▶ **EXERCISE DIRECTIONS**
If a line of the records contains the string "Lumobase", copy it out.
====== RECORDS ======
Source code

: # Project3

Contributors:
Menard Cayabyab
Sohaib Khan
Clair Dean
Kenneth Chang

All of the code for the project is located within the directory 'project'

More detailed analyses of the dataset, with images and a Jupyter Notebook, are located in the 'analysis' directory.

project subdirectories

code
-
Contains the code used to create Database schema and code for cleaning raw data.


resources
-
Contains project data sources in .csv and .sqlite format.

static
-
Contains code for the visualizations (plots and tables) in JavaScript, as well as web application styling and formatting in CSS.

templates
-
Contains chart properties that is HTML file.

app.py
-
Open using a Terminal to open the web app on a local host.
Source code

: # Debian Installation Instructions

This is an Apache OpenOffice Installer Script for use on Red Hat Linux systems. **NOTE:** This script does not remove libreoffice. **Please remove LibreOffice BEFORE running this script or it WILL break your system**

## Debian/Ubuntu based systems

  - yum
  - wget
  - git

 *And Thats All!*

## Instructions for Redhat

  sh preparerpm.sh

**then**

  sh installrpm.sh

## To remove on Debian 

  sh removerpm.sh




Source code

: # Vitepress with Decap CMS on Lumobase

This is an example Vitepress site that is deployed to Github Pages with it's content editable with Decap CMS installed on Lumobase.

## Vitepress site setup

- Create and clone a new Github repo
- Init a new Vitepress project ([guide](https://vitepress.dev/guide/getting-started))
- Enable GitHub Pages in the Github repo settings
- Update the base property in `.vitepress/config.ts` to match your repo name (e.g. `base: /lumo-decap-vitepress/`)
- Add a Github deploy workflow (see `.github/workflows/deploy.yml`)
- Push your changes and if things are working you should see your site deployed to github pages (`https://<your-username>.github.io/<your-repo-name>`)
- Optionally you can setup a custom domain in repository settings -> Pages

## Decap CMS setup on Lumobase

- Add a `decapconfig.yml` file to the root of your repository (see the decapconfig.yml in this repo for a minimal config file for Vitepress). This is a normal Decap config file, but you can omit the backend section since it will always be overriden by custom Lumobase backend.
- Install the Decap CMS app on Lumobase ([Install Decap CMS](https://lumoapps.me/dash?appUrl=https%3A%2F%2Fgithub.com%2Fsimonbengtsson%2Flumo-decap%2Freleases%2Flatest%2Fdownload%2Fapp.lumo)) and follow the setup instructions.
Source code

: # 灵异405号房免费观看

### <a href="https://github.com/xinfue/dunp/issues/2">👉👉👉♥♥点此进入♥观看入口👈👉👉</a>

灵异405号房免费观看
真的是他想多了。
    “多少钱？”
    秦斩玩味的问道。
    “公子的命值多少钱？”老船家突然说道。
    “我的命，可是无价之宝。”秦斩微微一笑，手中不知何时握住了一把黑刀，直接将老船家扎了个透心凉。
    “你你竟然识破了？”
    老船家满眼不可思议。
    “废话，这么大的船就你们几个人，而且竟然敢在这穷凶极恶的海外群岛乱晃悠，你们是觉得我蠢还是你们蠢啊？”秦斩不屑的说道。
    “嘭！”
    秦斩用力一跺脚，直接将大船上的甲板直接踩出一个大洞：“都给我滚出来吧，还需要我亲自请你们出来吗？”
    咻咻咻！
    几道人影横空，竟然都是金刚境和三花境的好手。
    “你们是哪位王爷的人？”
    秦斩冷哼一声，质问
======
▶ **TASK RESULT**
: # Vitepress with Decap CMS on Lumobase
This is an example Vitepress site that is deployed to Github Pages with it's content editable with Decap CMS installed on Lumobase.
## Decap CMS setup on Lumobase
- Add a `decapconfig.yml` file to the root of your repository (see the decapconfig.yml in this repo for a minimal config file for Vitepress). This is a normal Decap config file, but you can omit the backend section since it will always be overriden by custom Lumobase backend.
- Install the Decap CMS app on Lumobase ([Install Decap CMS](https://lumoapps.me/dash?appUrl=https%3A%2F%2Fgithub.com%2Fsimonbengtsson%2Flumo-decap%2Freleases%2Flatest%2Fdownload%2Fapp.lumo)) and follow the setup instructions.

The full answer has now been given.